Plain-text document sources
%%

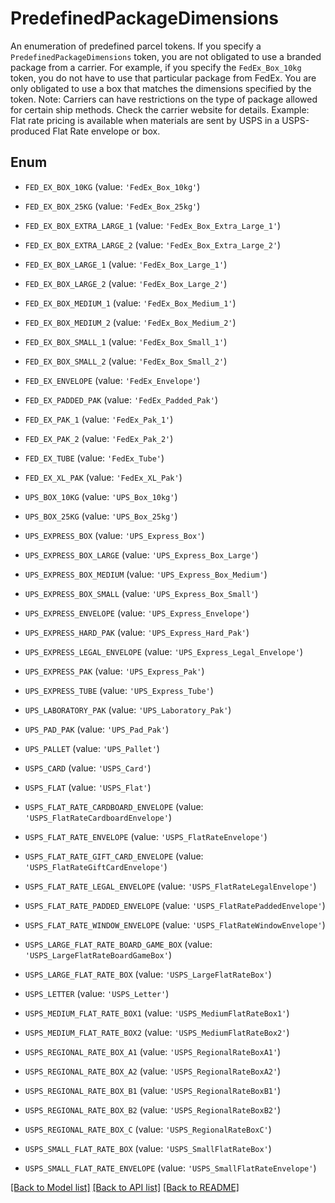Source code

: # PredefinedPackageDimensions

An enumeration of predefined parcel tokens. If you specify a `PredefinedPackageDimensions` token, you are not obligated to use a branded package from a carrier. For example, if you specify the `FedEx_Box_10kg` token, you do not have to use that particular package from FedEx. You are only obligated to use a box that matches the dimensions specified by the token. Note: Carriers can have restrictions on the type of package allowed for certain ship methods. Check the carrier website for details. Example: Flat rate pricing is available when materials are sent by USPS in a USPS-produced Flat Rate envelope or box.

## Enum

* `FED_EX_BOX_10KG` (value: `'FedEx_Box_10kg'`)

* `FED_EX_BOX_25KG` (value: `'FedEx_Box_25kg'`)

* `FED_EX_BOX_EXTRA_LARGE_1` (value: `'FedEx_Box_Extra_Large_1'`)

* `FED_EX_BOX_EXTRA_LARGE_2` (value: `'FedEx_Box_Extra_Large_2'`)

* `FED_EX_BOX_LARGE_1` (value: `'FedEx_Box_Large_1'`)

* `FED_EX_BOX_LARGE_2` (value: `'FedEx_Box_Large_2'`)

* `FED_EX_BOX_MEDIUM_1` (value: `'FedEx_Box_Medium_1'`)

* `FED_EX_BOX_MEDIUM_2` (value: `'FedEx_Box_Medium_2'`)

* `FED_EX_BOX_SMALL_1` (value: `'FedEx_Box_Small_1'`)

* `FED_EX_BOX_SMALL_2` (value: `'FedEx_Box_Small_2'`)

* `FED_EX_ENVELOPE` (value: `'FedEx_Envelope'`)

* `FED_EX_PADDED_PAK` (value: `'FedEx_Padded_Pak'`)

* `FED_EX_PAK_1` (value: `'FedEx_Pak_1'`)

* `FED_EX_PAK_2` (value: `'FedEx_Pak_2'`)

* `FED_EX_TUBE` (value: `'FedEx_Tube'`)

* `FED_EX_XL_PAK` (value: `'FedEx_XL_Pak'`)

* `UPS_BOX_10KG` (value: `'UPS_Box_10kg'`)

* `UPS_BOX_25KG` (value: `'UPS_Box_25kg'`)

* `UPS_EXPRESS_BOX` (value: `'UPS_Express_Box'`)

* `UPS_EXPRESS_BOX_LARGE` (value: `'UPS_Express_Box_Large'`)

* `UPS_EXPRESS_BOX_MEDIUM` (value: `'UPS_Express_Box_Medium'`)

* `UPS_EXPRESS_BOX_SMALL` (value: `'UPS_Express_Box_Small'`)

* `UPS_EXPRESS_ENVELOPE` (value: `'UPS_Express_Envelope'`)

* `UPS_EXPRESS_HARD_PAK` (value: `'UPS_Express_Hard_Pak'`)

* `UPS_EXPRESS_LEGAL_ENVELOPE` (value: `'UPS_Express_Legal_Envelope'`)

* `UPS_EXPRESS_PAK` (value: `'UPS_Express_Pak'`)

* `UPS_EXPRESS_TUBE` (value: `'UPS_Express_Tube'`)

* `UPS_LABORATORY_PAK` (value: `'UPS_Laboratory_Pak'`)

* `UPS_PAD_PAK` (value: `'UPS_Pad_Pak'`)

* `UPS_PALLET` (value: `'UPS_Pallet'`)

* `USPS_CARD` (value: `'USPS_Card'`)

* `USPS_FLAT` (value: `'USPS_Flat'`)

* `USPS_FLAT_RATE_CARDBOARD_ENVELOPE` (value: `'USPS_FlatRateCardboardEnvelope'`)

* `USPS_FLAT_RATE_ENVELOPE` (value: `'USPS_FlatRateEnvelope'`)

* `USPS_FLAT_RATE_GIFT_CARD_ENVELOPE` (value: `'USPS_FlatRateGiftCardEnvelope'`)

* `USPS_FLAT_RATE_LEGAL_ENVELOPE` (value: `'USPS_FlatRateLegalEnvelope'`)

* `USPS_FLAT_RATE_PADDED_ENVELOPE` (value: `'USPS_FlatRatePaddedEnvelope'`)

* `USPS_FLAT_RATE_WINDOW_ENVELOPE` (value: `'USPS_FlatRateWindowEnvelope'`)

* `USPS_LARGE_FLAT_RATE_BOARD_GAME_BOX` (value: `'USPS_LargeFlatRateBoardGameBox'`)

* `USPS_LARGE_FLAT_RATE_BOX` (value: `'USPS_LargeFlatRateBox'`)

* `USPS_LETTER` (value: `'USPS_Letter'`)

* `USPS_MEDIUM_FLAT_RATE_BOX1` (value: `'USPS_MediumFlatRateBox1'`)

* `USPS_MEDIUM_FLAT_RATE_BOX2` (value: `'USPS_MediumFlatRateBox2'`)

* `USPS_REGIONAL_RATE_BOX_A1` (value: `'USPS_RegionalRateBoxA1'`)

* `USPS_REGIONAL_RATE_BOX_A2` (value: `'USPS_RegionalRateBoxA2'`)

* `USPS_REGIONAL_RATE_BOX_B1` (value: `'USPS_RegionalRateBoxB1'`)

* `USPS_REGIONAL_RATE_BOX_B2` (value: `'USPS_RegionalRateBoxB2'`)

* `USPS_REGIONAL_RATE_BOX_C` (value: `'USPS_RegionalRateBoxC'`)

* `USPS_SMALL_FLAT_RATE_BOX` (value: `'USPS_SmallFlatRateBox'`)

* `USPS_SMALL_FLAT_RATE_ENVELOPE` (value: `'USPS_SmallFlatRateEnvelope'`)

[[Back to Model list]](../README.md#documentation-for-models) [[Back to API list]](../README.md#documentation-for-api-endpoints) [[Back to README]](../README.md)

%%

= EXERCISE GOAL =
Set down the entries above word for word, but drop any image.

= ANSWER TO THIS PROBLEM =
Source code

: # PredefinedPackageDimensions

An enumeration of predefined parcel tokens. If you specify a `PredefinedPackageDimensions` token, you are not obligated to use a branded package from a carrier. For example, if you specify the `FedEx_Box_10kg` token, you do not have to use that particular package from FedEx. You are only obligated to use a box that matches the dimensions specified by the token. Note: Carriers can have restrictions on the type of package allowed for certain ship methods. Check the carrier website for details. Example: Flat rate pricing is available when materials are sent by USPS in a USPS-produced Flat Rate envelope or box.

## Enum

* `FED_EX_BOX_10KG` (value: `'FedEx_Box_10kg'`)

* `FED_EX_BOX_25KG` (value: `'FedEx_Box_25kg'`)

* `FED_EX_BOX_EXTRA_LARGE_1` (value: `'FedEx_Box_Extra_Large_1'`)

* `FED_EX_BOX_EXTRA_LARGE_2` (value: `'FedEx_Box_Extra_Large_2'`)

* `FED_EX_BOX_LARGE_1` (value: `'FedEx_Box_Large_1'`)

* `FED_EX_BOX_LARGE_2` (value: `'FedEx_Box_Large_2'`)

* `FED_EX_BOX_MEDIUM_1` (value: `'FedEx_Box_Medium_1'`)

* `FED_EX_BOX_MEDIUM_2` (value: `'FedEx_Box_Medium_2'`)

* `FED_EX_BOX_SMALL_1` (value: `'FedEx_Box_Small_1'`)

* `FED_EX_BOX_SMALL_2` (value: `'FedEx_Box_Small_2'`)

* `FED_EX_ENVELOPE` (value: `'FedEx_Envelope'`)

* `FED_EX_PADDED_PAK` (value: `'FedEx_Padded_Pak'`)

* `FED_EX_PAK_1` (value: `'FedEx_Pak_1'`)

* `FED_EX_PAK_2` (value: `'FedEx_Pak_2'`)

* `FED_EX_TUBE` (value: `'FedEx_Tube'`)

* `FED_EX_XL_PAK` (value: `'FedEx_XL_Pak'`)

* `UPS_BOX_10KG` (value: `'UPS_Box_10kg'`)

* `UPS_BOX_25KG` (value: `'UPS_Box_25kg'`)

* `UPS_EXPRESS_BOX` (value: `'UPS_Express_Box'`)

* `UPS_EXPRESS_BOX_LARGE` (value: `'UPS_Express_Box_Large'`)

* `UPS_EXPRESS_BOX_MEDIUM` (value: `'UPS_Express_Box_Medium'`)

* `UPS_EXPRESS_BOX_SMALL` (value: `'UPS_Express_Box_Small'`)

* `UPS_EXPRESS_ENVELOPE` (value: `'UPS_Express_Envelope'`)

* `UPS_EXPRESS_HARD_PAK` (value: `'UPS_Express_Hard_Pak'`)

* `UPS_EXPRESS_LEGAL_ENVELOPE` (value: `'UPS_Express_Legal_Envelope'`)

* `UPS_EXPRESS_PAK` (value: `'UPS_Express_Pak'`)

* `UPS_EXPRESS_TUBE` (value: `'UPS_Express_Tube'`)

* `UPS_LABORATORY_PAK` (value: `'UPS_Laboratory_Pak'`)

* `UPS_PAD_PAK` (value: `'UPS_Pad_Pak'`)

* `UPS_PALLET` (value: `'UPS_Pallet'`)

* `USPS_CARD` (value: `'USPS_Card'`)

* `USPS_FLAT` (value: `'USPS_Flat'`)

* `USPS_FLAT_RATE_CARDBOARD_ENVELOPE` (value: `'USPS_FlatRateCardboardEnvelope'`)

* `USPS_FLAT_RATE_ENVELOPE` (value: `'USPS_FlatRateEnvelope'`)

* `USPS_FLAT_RATE_GIFT_CARD_ENVELOPE` (value: `'USPS_FlatRateGiftCardEnvelope'`)

* `USPS_FLAT_RATE_LEGAL_ENVELOPE` (value: `'USPS_FlatRateLegalEnvelope'`)

* `USPS_FLAT_RATE_PADDED_ENVELOPE` (value: `'USPS_FlatRatePaddedEnvelope'`)

* `USPS_FLAT_RATE_WINDOW_ENVELOPE` (value: `'USPS_FlatRateWindowEnvelope'`)

* `USPS_LARGE_FLAT_RATE_BOARD_GAME_BOX` (value: `'USPS_LargeFlatRateBoardGameBox'`)

* `USPS_LARGE_FLAT_RATE_BOX` (value: `'USPS_LargeFlatRateBox'`)

* `USPS_LETTER` (value: `'USPS_Letter'`)

* `USPS_MEDIUM_FLAT_RATE_BOX1` (value: `'USPS_MediumFlatRateBox1'`)

* `USPS_MEDIUM_FLAT_RATE_BOX2` (value: `'USPS_MediumFlatRateBox2'`)

* `USPS_REGIONAL_RATE_BOX_A1` (value: `'USPS_RegionalRateBoxA1'`)

* `USPS_REGIONAL_RATE_BOX_A2` (value: `'USPS_RegionalRateBoxA2'`)

* `USPS_REGIONAL_RATE_BOX_B1` (value: `'USPS_RegionalRateBoxB1'`)

* `USPS_REGIONAL_RATE_BOX_B2` (value: `'USPS_RegionalRateBoxB2'`)

* `USPS_REGIONAL_RATE_BOX_C` (value: `'USPS_RegionalRateBoxC'`)

* `USPS_SMALL_FLAT_RATE_BOX` (value: `'USPS_SmallFlatRateBox'`)

* `USPS_SMALL_FLAT_RATE_ENVELOPE` (value: `'USPS_SmallFlatRateEnvelope'`)

[[Back to Model list]](../README.md#documentation-for-models) [[Back to API list]](../README.md#documentation-for-api-endpoints) [[Back to README]](../README.md)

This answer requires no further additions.